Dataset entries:
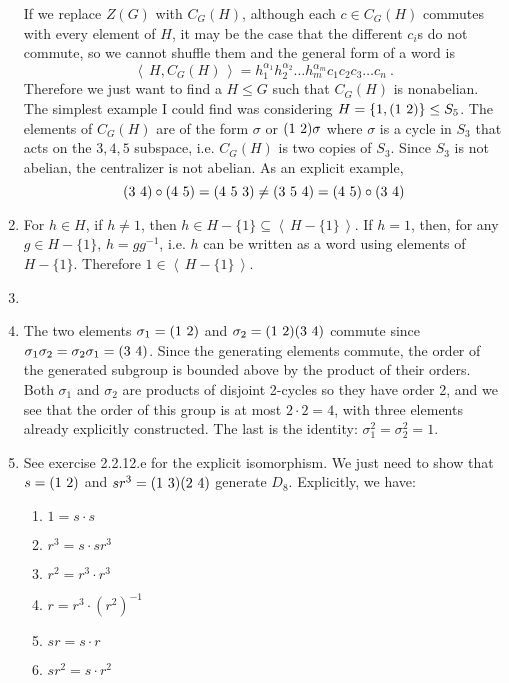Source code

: \documentclass[]{article}
\newcommand{\gen}[1]{\left\langle\, #1 \,\right\rangle}
\newcommand*{\cycle}[1]{( \foreach \entry [count=\i] in {#1} {\ifnum\i>1\ \fi\entry})}
\begin{document}
\begin{enumerate}
If we replace $Z(G)$ with $C_G(H)$, although each $c\in C_G(H)$ commutes with every element of $H$, it may be the case that the different $c_i$s do not commute, so we cannot shuffle them and the general form of a word is
\begin{equation}
\gen{H,C_G(H)} = h_1^{\alpha_1}h_2^{\alpha_2}\ldots h_m^{\alpha_m}c_1c_2c_3\ldots c_n\ .
\end{equation}
Therefore we just want to find a $H \leq G$ such that $C_G(H)$ is nonabelian. The simplest example I could find was considering $H = \{1, \cycle{1,2}\} \leq S_5$. The elements of $C_G(H)$ are of the form $\sigma$ or $\cycle{1,2}\sigma$ where $\sigma$ is a cycle in $S_3$ that acts on the $3,4,5$ subspace, i.e. $C_G(H)$ is two copies of $S_3$. Since $S_3$ is not abelian, the centralizer is not abelian. As an explicit example,
\begin{equation}
\cycle{3,4} \circ \cycle{4,5} = \cycle{4,5,3} \neq \cycle{3,5,4} = \cycle{4,5} \circ \cycle{3,4}
\end{equation}


\item For $h\in H$, if $h \neq 1$, then $h \in H - \{1\} \subseteq \gen{H - \{1\}}$. If $h = 1$, then, for any $g \in H - \{1\}$, $h = gg^{-1}$, i.e. $h$ can be written as a word using elements of $H - \{1\}$. Therefore $1 \in \gen{H - \{1\}}$.


\item 


\item The two elements $\sigma_1 = \cycle{1,2}$ and $\sigma_2 = \cycle{1,2}\cycle{3,4}$ commute since $\sigma_1\sigma_2 = \sigma_2\sigma_1 = \cycle{3,4}$. Since the generating elements commute, the order of the generated subgroup is bounded above by the product of their orders. Both $\sigma_1$ and $\sigma_2$ are products of disjoint 2-cycles so they have order 2, and we see that the order of this group is at most $2\cdot 2 = 4$, with three elements already explicitly constructed. The last is the identity: $\sigma_1^2 = \sigma_2^2 = 1$.


\item See exercise 2.2.12.e for the explicit isomorphism. We just need to show that $s = \cycle{1,2}$ and $sr^3 = \cycle{1,3}\cycle{2,4}$ generate $D_8$. Explicitly, we have:
\begin{enumerate}
\item $1 = s\cdot s$
\item $r^3 = s\cdot sr^3$
\item $r^2 = r^3 \cdot r^3$
\item $r = r^3 \cdot (r^2)^{-1}$
\item $sr = s\cdot r$
\item $sr^2 = s\cdot r^2$
\end{enumerate}



\end{enumerate}
\end{document}

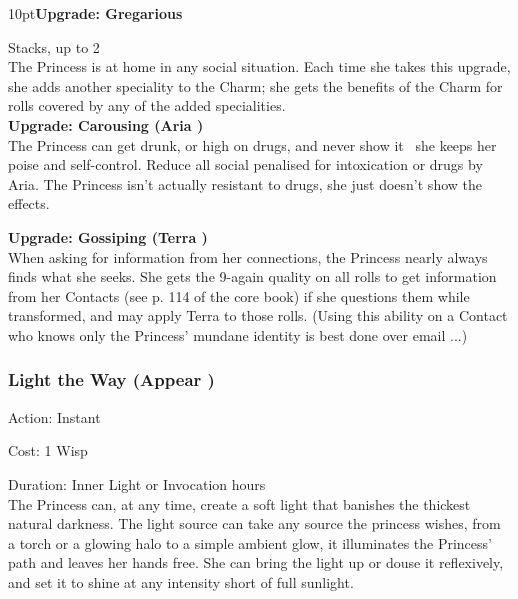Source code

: \begin{myindentpar}{10pt}\noindent \textbf{Upgrade: Gregarious}

\noindent Stacks, up to 2 \\ 

\noindent The Princess is at home in any social situation. Each time she takes this upgrade, she adds another speciality to the Charm; she gets the benefits of the Charm for rolls covered by any of the added specialities.\\

\noindent \textbf{Upgrade: Carousing (Aria \textbullet\textbullet)}\\

\noindent The Princess can get drunk, or high on drugs, and never show it \textendash\, she keeps her poise and self-control. Reduce all social penalised for intoxication or drugs by Aria. The Princess isn't actually resistant to drugs, she just doesn’t show the effects.  

\noindent \textbf{Upgrade: Gossiping (Terra \textbullet\textbullet)}\\

\noindent When asking for information from her connections, the Princess nearly always finds what she seeks. She gets the 9-again quality on all rolls to get information from her Contacts (see p. 114 of the core book) if she questions them while transformed, and may apply Terra to those rolls. (Using this ability on a Contact who knows only the Princess' mundane identity is best done over email ...)\end{myindentpar}

\subsubsection*{Light the Way (Appear \textbullet)}

\noindent Action: Instant 

\noindent Cost: 1 Wisp 

\noindent Duration: Inner Light or Invocation hours \\

\noindent The Princess can, at any time, create a soft light that banishes the thickest natural darkness. The light source can take any source the princess wishes, from a torch or a glowing halo to a simple ambient glow, it illuminates the Princess' path and leaves her hands free. She can bring the light up or douse it reflexively, and set it to shine at any intensity short of full sunlight.

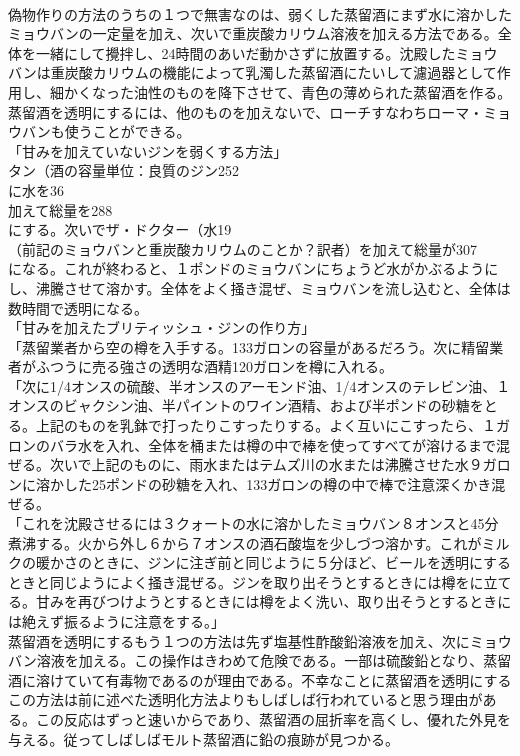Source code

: \documentclass[8pt]{extreport}
\begin{document}
\begin{CJK}{UTF8}{min}
\\	偽物作りの方法のうちの１つで無害なのは、弱くした蒸留酒にまず水に溶かしたミョウバンの一定量を加え、次いで重炭酸カリウム溶液を加える方法である。全体を一緒にして攪拌し、24時間のあいだ動かさずに放置する。沈殿したミョウバンは重炭酸カリウムの機能によって乳濁した蒸留酒にたいして濾過器として作用し、細かくなった油性のものを降下させて、青色の薄められた蒸留酒を作る。蒸留酒を透明にするには、他のものを加えないで、ローチすなわちローマ・ミョウバンも使うことができる。
\\	「甘みを加えていないジンを弱くする方法」
\\	タン（酒の容量単位：良質のジン252
\\	に水を36
\\	加えて総量を288
\\	にする。次いでザ・ドクター（水19
\\	（前記のミョウバンと重炭酸カリウムのことか？訳者）を加えて総量が307
\\	になる。これが終わると、１ポンドのミョウバンにちょうど水がかぶるようにし、沸騰させて溶かす。全体をよく掻き混ぜ、ミョウバンを流し込むと、全体は数時間で透明になる。
\\	「甘みを加えたブリティッシュ・ジンの作り方」
\\	「蒸留業者から空の樽を入手する。133ガロンの容量があるだろう。次に精留業者がふつうに売る強さの透明な酒精120ガロンを樽に入れる。
\\	「次に1/4オンスの硫酸、半オンスのアーモンド油、1/4オンスのテレビン油、１オンスのビャクシン油、半パイントのワイン酒精、および半ポンドの砂糖をとる。上記のものを乳鉢で打ったりこすったりする。よく互いにこすったら、１ガロンのバラ水を入れ、全体を桶または樽の中で棒を使ってすべてが溶けるまで混ぜる。次いで上記のものに、雨水またはテムズ川の水または沸騰させた水９ガロンに溶かした25ポンドの砂糖を入れ、133ガロンの樽の中で棒で注意深くかき混ぜる。
\\	「これを沈殿させるには３クォートの水に溶かしたミョウバン８オンスと45分煮沸する。火から外し６から７オンスの酒石酸塩を少しづつ溶かす。これがミルクの暖かさのときに、ジンに注ぎ前と同じように５分ほど、ビールを透明にするときと同じようによく掻き混ぜる。ジンを取り出そうとするときには樽をに立てる。甘みを再びつけようとするときには樽をよく洗い、取り出そうとするときには絶えず振るように注意をする。」
\\	蒸留酒を透明にするもう１つの方法は先ず塩基性酢酸鉛溶液を加え、次にミョウバン溶液を加える。この操作はきわめて危険である。一部は硫酸鉛となり、蒸留酒に溶けていて有毒物であるのが理由である。不幸なことに蒸留酒を透明にするこの方法は前に述べた透明化方法よりもしばしば行われていると思う理由がある。この反応はずっと速いからであり、蒸留酒の屈折率を高くし、優れた外見を与える。従ってしばしばモルト蒸留酒に鉛の痕跡が見つかる。

\end{CJK}
\end{document}
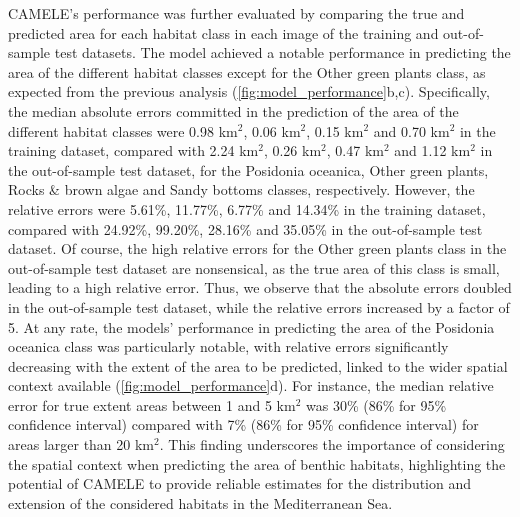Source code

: CAMELE's performance was further evaluated by comparing the true and predicted
area for each habitat class in each image of the training and out-of-sample
test datasets. The model achieved a notable performance in predicting the area
of the different habitat classes except for the Other green plants class,
as expected from the previous analysis (\cref{fig:model_performance}b,c).
Specifically, the median absolute errors committed in the prediction of the
area of the different habitat classes were 0.98 km$^2$, 0.06 km$^2$, 0.15
km$^2$ and 0.70 km$^2$ in the training dataset, compared with 2.24 km$^2$, 0.26
km$^2$, 0.47 km$^2$ and 1.12 km$^2$ in the out-of-sample test dataset, for the
Posidonia oceanica, Other green plants, Rocks \& brown algae
and Sandy bottoms classes, respectively. However, the relative errors
were 5.61\%, 11.77\%, 6.77\% and 14.34\% in the training dataset, compared with
24.92\%, 99.20\%, 28.16\% and 35.05\% in the out-of-sample test dataset. Of
course, the high relative errors for the Other green plants
class in the out-of-sample test dataset are nonsensical, as the true area of
this class is small, leading to a high relative error. Thus, we observe
that the absolute errors doubled in the out-of-sample test dataset, while the
relative errors increased by a factor of 5. At any rate, the models'
performance in predicting the area of the Posidonia oceanica class was
particularly notable, with relative errors significantly decreasing with
the extent of the area to be predicted, linked to the wider spatial context
available (\cref{fig:model_performance}d). For instance, the median relative
error for true extent areas between 1 and 5 km$^2$ was 30\% (86\% for 95\%
confidence interval) compared with 7\% (86\% for 95\% confidence interval) for
areas larger than 20 km$^2$.  This finding underscores the importance of
considering the spatial context when predicting the area of benthic habitats,
highlighting the potential of CAMELE to provide reliable estimates for the
distribution and extension of the considered habitats in the Mediterranean Sea.

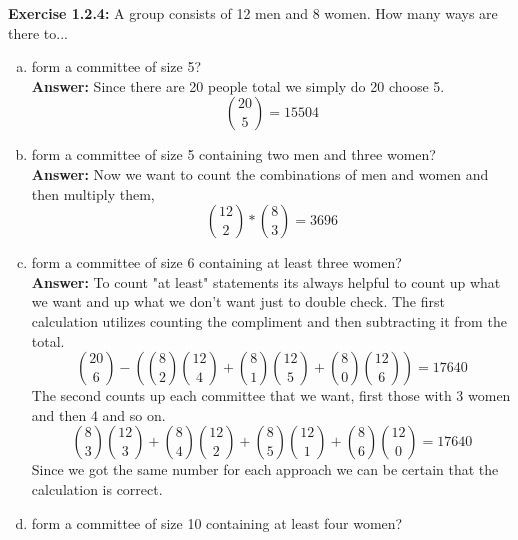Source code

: \documentclass{amsart}
\begin{document}
\noindent\textbf{Exercise 1.2.4: } A group consists of 12 men and 8 women. How many ways are there to...\\
\begin{enumerate}[(a)]
\item form a committee of size 5?\\

\noindent \textbf{Answer:}
Since there are 20 people total we simply do 20 choose 5.
\begin{equation}
{{20} \choose {5}}=15504
\end{equation}
\vspace{1in}

\item form a committee of size 5 containing two men and three women?\\

\noindent \textbf{Answer:}
Now we want to count the combinations of men and women and then multiply them, 
\begin{equation}
{{12} \choose {2}}*{{8} \choose {3}}=3696
\end{equation}

\vspace{1in}

\item form a committee of size 6 containing at least three women?\\

\noindent \textbf{Answer:}
To count "at least" statements its always helpful to count up what we want and up what we don't want just to double check.
The first calculation utilizes counting the compliment and then subtracting it from the total.
\begin{equation}
{{20} \choose {6}}-({{8} \choose {2}}{{12} \choose {4}}+{{8} \choose {1}}{{12} \choose {5}}+{{8} \choose {0}}{{12} \choose {6}})=17640
\end{equation}
The second counts up each committee that we want, first those with 3 women and then 4 and so on.
\begin{equation}
{{8} \choose {3}}{{12} \choose {3}}+{{8} \choose {4}}{{12} \choose {2}}+{{8} \choose {5}}{{12} \choose {1}}+{{8} \choose {6}}{{12} \choose {0}}=17640
\end{equation}
Since we got the same number for each approach we can be certain that the calculation is correct.
\vspace{1in}

\item form a committee of size 10 containing at least four women?\\



\end{enumerate}
\end{document}
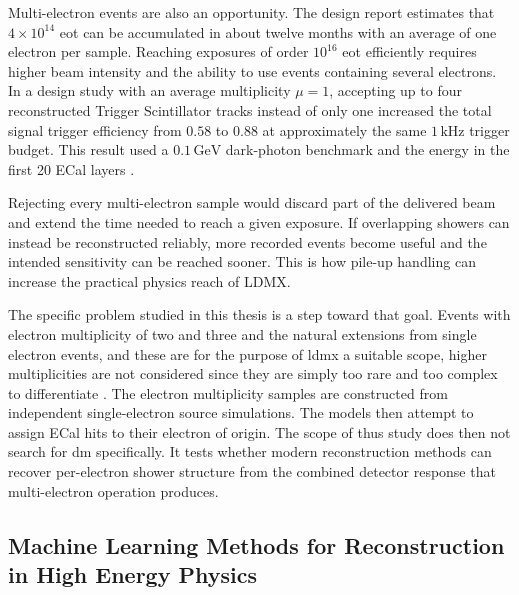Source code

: Multi-electron events are also an opportunity. The design report estimates
that \(4\times10^{14}\) \gls{eot} can be accumulated in about twelve months
with an average of one electron per sample. Reaching exposures of order
\(10^{16}\) \gls{eot} efficiently requires higher beam intensity and the
ability to use events containing several electrons. In a design study with
an average multiplicity \(\mu=1\), accepting up to four reconstructed
Trigger Scintillator tracks instead of only one increased the total signal
trigger efficiency from \(0.58\) to \(0.88\) at approximately the same
\(1\,\mathrm{kHz}\) trigger budget. This result used a
\(0.1\,\mathrm{GeV}\) dark-photon benchmark and the energy in the first 20
ECal layers \cite{ldmx2025-overview}.


Rejecting every multi-electron sample would discard part of the delivered
beam and extend the time needed to reach a given exposure. If overlapping
showers can instead be reconstructed reliably, more recorded events become
useful and the intended sensitivity can be reached sooner. This is how
pile-up handling can increase the practical physics reach of LDMX.

The specific problem studied in this thesis is a step toward that goal. Events with electron multiplicity of
two and three and the natural extensions from single electron events, and these are for the purpose of \gls{ldmx} a suitable scope, higher multiplicities are not considered since they are simply too rare and too complex to differentiate \cite{lene-kristian personal conversation}. The electron multiplicity samples are constructed from independent
single-electron source simulations. The models then attempt to assign ECal
hits to their electron of origin. The scope of thus study does then not search for \gls{dm}
specifically. It tests whether modern reconstruction methods can recover
per-electron shower structure from the combined detector response that
multi-electron operation produces. 



\subsection{Machine Learning Methods for Reconstruction in High Energy Physics}
\label{sec:ml_event_reconstruction_hep}


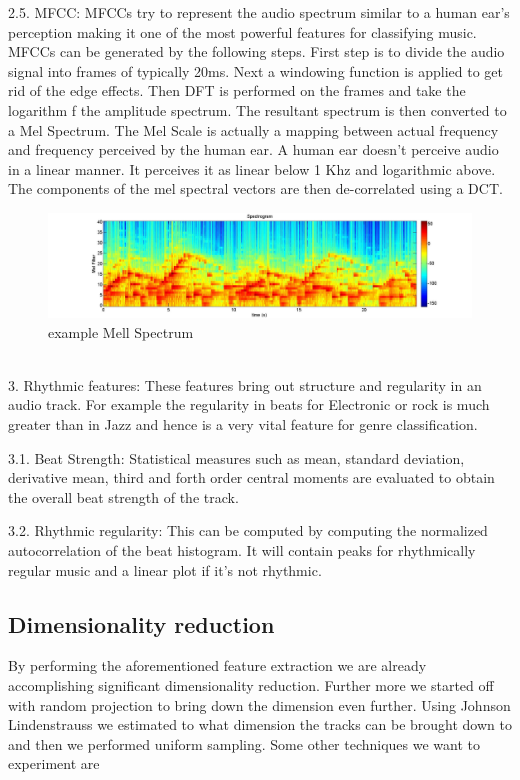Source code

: \documentclass[10pt,a4paper]{article}
\begin{document}
	2.5.	MFCC:  MFCCs try to represent the audio spectrum similar to a human ear's perception making it one of the most powerful features for classifying music. MFCCs can be generated by the following steps. First step is to divide the audio signal into frames of typically 20ms. Next a windowing function is applied to get rid of the edge effects. Then DFT is performed on the frames and take the logarithm f the amplitude spectrum. The resultant spectrum is then converted to a Mel Spectrum.  The Mel Scale is actually a mapping between actual frequency and frequency perceived by the human ear. A human ear doesn't perceive audio in a linear manner. It perceives it as linear below 1 Khz and logarithmic above. The components of the mel spectral vectors are then de-correlated using a DCT.\\
	\newline
	\begin{figure}[h]
		\includegraphics[width = \linewidth]{204_classical}
		\caption{example Mell Spectrum}
	\end{figure}\\
	3.	Rhythmic features: These features bring out structure and regularity  in an audio track. For example the regularity in beats for Electronic or rock is much greater than in Jazz and hence is a very vital feature for genre classification.
	
	3.1.	Beat Strength:  Statistical measures such as mean, standard deviation, derivative mean, third and forth order central moments are evaluated to obtain the overall beat strength of the track.
	
	3.2.	Rhythmic regularity: This can be computed by computing the normalized autocorrelation of the beat histogram. It will contain peaks for rhythmically regular music and a linear plot if it's not rhythmic.
	
	
	\subsection{Dimensionality reduction}
	By performing the aforementioned feature extraction we are already accomplishing significant dimensionality reduction. Further more we started off with random projection to bring down the dimension even further. Using Johnson Lindenstrauss we estimated to what dimension the tracks can be brought down to and then we performed uniform sampling. Some other techniques we want to experiment are
	
\end{document}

Your instructions: Return exactly the lines above from the line that has "Specifically, the median" through the line that has "km$^2$, 0.47 km$^2$", inclusive, and nothing else.

Answer to this problem:
Specifically, the median absolute errors committed in the prediction of the
area of the different habitat classes were 0.98 km$^2$, 0.06 km$^2$, 0.15
km$^2$ and 0.70 km$^2$ in the training dataset, compared with 2.24 km$^2$, 0.26
km$^2$, 0.47 km$^2$ and 1.12 km$^2$ in the out-of-sample test dataset, for the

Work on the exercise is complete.